What the task asks → For the entries below, repeat exactly each line starting with the one that contains "shows the code" and going on through the one that contains "employs a first-fit", and no others.

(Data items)
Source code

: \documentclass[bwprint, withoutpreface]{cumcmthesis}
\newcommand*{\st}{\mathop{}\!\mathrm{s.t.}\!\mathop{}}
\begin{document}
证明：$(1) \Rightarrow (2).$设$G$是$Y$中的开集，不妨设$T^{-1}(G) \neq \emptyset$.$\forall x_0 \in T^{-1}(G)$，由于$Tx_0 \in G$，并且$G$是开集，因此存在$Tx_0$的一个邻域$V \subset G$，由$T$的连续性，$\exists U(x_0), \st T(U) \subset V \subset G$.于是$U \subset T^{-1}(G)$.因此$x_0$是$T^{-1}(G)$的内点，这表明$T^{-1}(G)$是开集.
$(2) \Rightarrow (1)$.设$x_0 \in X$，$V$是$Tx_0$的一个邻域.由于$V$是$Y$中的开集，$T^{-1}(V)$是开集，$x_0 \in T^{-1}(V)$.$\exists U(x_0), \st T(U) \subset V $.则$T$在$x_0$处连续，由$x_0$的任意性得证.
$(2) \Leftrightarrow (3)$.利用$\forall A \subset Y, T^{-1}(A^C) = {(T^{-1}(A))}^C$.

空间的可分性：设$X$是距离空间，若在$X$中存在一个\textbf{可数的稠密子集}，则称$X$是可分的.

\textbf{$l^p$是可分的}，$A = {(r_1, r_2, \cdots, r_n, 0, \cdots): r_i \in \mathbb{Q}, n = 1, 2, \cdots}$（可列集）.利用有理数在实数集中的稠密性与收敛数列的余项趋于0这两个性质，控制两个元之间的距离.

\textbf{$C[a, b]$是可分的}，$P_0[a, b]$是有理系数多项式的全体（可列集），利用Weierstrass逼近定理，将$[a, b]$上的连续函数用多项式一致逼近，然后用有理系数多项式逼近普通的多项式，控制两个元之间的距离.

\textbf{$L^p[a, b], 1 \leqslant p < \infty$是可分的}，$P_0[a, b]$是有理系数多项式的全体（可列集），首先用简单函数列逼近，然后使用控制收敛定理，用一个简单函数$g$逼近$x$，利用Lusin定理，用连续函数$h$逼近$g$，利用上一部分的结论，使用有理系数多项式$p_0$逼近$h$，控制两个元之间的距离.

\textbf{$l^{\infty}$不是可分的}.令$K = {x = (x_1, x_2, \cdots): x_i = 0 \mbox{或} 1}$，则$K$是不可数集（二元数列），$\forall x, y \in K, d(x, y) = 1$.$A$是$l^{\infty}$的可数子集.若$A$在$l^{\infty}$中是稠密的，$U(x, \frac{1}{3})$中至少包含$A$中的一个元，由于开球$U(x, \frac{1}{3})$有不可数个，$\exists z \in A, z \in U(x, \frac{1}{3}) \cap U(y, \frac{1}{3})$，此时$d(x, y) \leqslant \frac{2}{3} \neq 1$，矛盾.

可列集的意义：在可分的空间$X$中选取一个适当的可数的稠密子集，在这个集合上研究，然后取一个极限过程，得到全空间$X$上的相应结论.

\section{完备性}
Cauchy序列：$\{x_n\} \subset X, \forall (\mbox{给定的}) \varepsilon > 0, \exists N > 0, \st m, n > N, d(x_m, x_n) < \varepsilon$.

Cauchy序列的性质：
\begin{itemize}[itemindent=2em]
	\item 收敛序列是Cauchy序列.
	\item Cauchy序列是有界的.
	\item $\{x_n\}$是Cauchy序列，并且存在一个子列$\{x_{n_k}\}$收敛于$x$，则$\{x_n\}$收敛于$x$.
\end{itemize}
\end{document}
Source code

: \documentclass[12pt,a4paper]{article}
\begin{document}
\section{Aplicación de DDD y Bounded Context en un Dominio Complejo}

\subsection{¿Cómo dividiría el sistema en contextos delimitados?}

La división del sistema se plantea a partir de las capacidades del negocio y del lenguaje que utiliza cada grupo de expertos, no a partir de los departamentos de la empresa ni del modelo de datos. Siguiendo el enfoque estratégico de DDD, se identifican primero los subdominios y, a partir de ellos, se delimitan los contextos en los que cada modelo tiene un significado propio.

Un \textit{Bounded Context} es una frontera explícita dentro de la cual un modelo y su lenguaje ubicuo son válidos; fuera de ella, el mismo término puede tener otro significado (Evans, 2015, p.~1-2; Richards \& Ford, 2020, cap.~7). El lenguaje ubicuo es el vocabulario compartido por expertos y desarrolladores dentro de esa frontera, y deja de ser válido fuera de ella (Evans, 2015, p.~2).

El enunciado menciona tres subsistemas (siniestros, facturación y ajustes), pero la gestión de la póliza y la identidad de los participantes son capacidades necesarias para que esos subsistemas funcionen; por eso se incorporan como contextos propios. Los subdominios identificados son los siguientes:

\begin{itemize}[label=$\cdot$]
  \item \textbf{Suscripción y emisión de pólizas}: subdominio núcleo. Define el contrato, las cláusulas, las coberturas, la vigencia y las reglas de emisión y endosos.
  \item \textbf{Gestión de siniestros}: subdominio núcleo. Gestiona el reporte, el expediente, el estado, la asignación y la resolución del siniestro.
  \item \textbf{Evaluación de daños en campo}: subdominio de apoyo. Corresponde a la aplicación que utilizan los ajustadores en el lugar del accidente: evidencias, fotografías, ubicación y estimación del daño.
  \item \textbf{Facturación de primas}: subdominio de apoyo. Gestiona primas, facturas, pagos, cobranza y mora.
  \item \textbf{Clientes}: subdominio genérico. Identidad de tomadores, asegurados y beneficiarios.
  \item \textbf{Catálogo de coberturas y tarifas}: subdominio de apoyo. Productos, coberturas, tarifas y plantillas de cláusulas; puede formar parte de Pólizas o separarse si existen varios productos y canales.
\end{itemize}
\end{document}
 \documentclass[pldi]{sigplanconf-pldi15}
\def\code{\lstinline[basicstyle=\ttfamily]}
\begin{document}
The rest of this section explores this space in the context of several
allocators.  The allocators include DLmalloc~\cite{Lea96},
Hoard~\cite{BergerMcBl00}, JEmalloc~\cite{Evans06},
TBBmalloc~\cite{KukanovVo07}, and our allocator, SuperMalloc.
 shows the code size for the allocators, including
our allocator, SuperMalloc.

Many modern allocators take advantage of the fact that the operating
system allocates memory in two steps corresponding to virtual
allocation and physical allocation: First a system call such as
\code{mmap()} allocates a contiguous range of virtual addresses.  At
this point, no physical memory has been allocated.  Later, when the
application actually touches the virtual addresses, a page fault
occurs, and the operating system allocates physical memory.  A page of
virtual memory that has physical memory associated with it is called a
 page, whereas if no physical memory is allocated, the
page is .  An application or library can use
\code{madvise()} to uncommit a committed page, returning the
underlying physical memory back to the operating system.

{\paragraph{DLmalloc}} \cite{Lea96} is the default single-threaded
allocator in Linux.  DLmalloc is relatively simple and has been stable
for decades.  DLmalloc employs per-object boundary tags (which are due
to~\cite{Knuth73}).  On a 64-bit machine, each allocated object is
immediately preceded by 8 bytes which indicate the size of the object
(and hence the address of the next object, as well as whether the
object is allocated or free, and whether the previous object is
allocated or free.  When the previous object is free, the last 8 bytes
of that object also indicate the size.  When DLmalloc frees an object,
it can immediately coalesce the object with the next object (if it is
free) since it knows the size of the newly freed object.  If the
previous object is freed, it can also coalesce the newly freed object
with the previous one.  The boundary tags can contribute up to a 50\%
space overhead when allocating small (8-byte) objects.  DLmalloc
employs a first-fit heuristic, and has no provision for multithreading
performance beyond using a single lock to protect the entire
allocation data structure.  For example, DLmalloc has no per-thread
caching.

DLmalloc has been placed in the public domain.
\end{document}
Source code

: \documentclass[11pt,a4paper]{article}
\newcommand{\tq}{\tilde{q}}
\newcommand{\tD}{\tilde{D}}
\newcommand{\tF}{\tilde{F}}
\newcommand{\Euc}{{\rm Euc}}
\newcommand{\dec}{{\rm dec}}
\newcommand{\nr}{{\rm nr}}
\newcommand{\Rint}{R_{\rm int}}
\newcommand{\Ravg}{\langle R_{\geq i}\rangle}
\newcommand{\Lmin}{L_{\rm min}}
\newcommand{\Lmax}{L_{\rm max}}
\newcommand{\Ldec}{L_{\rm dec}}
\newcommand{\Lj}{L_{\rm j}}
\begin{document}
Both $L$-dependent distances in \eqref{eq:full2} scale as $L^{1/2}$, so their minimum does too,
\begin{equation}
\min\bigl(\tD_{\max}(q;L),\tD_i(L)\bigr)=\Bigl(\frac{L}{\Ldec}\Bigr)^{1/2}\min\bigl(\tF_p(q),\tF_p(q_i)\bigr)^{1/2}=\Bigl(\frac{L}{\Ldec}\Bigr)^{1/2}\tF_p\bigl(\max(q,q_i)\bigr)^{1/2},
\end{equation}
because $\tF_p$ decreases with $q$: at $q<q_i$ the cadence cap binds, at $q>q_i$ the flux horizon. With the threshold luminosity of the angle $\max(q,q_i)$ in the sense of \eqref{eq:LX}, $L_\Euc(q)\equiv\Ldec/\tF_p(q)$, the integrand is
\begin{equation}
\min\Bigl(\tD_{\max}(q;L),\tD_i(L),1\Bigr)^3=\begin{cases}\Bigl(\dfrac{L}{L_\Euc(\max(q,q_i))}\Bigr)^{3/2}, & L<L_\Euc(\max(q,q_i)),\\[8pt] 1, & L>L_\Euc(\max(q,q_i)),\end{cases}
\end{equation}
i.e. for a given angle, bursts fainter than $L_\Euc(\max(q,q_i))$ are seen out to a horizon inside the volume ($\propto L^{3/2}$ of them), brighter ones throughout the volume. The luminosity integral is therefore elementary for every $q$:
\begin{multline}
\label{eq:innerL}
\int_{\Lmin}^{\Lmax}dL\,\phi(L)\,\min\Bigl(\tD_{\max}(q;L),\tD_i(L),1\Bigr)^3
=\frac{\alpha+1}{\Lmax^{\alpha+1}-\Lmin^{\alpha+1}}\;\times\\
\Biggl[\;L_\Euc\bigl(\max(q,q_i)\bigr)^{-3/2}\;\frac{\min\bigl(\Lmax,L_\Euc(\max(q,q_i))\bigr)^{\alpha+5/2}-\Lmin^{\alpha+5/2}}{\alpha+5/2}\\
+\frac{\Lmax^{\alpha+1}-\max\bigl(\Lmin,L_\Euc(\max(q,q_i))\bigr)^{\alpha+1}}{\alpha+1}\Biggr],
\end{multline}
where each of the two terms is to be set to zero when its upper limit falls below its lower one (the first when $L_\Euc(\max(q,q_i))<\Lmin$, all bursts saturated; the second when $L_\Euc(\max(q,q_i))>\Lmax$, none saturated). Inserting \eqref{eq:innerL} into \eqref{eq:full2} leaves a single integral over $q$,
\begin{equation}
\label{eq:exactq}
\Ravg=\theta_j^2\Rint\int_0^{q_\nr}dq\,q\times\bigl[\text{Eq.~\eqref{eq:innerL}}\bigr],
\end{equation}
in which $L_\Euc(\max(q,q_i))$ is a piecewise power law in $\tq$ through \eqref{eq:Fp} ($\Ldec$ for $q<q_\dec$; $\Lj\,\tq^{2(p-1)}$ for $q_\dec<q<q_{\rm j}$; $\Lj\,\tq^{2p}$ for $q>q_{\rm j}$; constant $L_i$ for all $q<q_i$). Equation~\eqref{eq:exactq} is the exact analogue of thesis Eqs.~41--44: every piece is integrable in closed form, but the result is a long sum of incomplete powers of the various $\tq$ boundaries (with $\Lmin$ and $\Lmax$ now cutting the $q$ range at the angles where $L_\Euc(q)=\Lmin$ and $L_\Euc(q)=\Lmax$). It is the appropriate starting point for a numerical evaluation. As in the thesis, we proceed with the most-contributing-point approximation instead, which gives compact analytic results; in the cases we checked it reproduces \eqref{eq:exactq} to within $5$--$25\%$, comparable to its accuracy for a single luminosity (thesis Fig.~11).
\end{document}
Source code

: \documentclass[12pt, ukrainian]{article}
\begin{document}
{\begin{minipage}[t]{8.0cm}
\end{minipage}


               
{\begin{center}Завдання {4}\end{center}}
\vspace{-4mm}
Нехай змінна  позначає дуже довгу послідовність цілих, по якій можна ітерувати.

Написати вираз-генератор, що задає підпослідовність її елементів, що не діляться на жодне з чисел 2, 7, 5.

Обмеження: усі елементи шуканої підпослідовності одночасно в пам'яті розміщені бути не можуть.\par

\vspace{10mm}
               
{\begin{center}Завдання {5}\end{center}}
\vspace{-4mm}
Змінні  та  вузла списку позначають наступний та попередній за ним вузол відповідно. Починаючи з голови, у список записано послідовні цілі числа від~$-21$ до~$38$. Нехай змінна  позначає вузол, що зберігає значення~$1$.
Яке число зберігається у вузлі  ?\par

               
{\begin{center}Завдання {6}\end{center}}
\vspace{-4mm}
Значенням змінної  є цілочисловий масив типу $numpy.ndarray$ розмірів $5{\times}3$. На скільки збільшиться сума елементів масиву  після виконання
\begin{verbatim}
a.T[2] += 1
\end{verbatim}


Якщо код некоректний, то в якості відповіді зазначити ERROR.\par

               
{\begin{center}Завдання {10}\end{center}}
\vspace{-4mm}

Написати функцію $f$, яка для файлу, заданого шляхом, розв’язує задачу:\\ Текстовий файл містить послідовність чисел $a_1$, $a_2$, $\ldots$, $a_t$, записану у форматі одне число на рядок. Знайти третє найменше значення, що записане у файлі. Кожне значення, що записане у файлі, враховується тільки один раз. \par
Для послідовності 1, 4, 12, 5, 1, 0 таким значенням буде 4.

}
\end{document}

Task result →
 shows the code size for the allocators, including
our allocator, SuperMalloc.

Many modern allocators take advantage of the fact that the operating
system allocates memory in two steps corresponding to virtual
allocation and physical allocation: First a system call such as
\code{mmap()} allocates a contiguous range of virtual addresses.  At
this point, no physical memory has been allocated.  Later, when the
application actually touches the virtual addresses, a page fault
occurs, and the operating system allocates physical memory.  A page of
virtual memory that has physical memory associated with it is called a
 page, whereas if no physical memory is allocated, the
page is .  An application or library can use
\code{madvise()} to uncommit a committed page, returning the
underlying physical memory back to the operating system.

{\paragraph{DLmalloc}} \cite{Lea96} is the default single-threaded
allocator in Linux.  DLmalloc is relatively simple and has been stable
for decades.  DLmalloc employs per-object boundary tags (which are due
to~\cite{Knuth73}).  On a 64-bit machine, each allocated object is
immediately preceded by 8 bytes which indicate the size of the object
(and hence the address of the next object, as well as whether the
object is allocated or free, and whether the previous object is
allocated or free.  When the previous object is free, the last 8 bytes
of that object also indicate the size.  When DLmalloc frees an object,
it can immediately coalesce the object with the next object (if it is
free) since it knows the size of the newly freed object.  If the
previous object is freed, it can also coalesce the newly freed object
with the previous one.  The boundary tags can contribute up to a 50\%
space overhead when allocating small (8-byte) objects.  DLmalloc
employs a first-fit heuristic, and has no provision for multithreading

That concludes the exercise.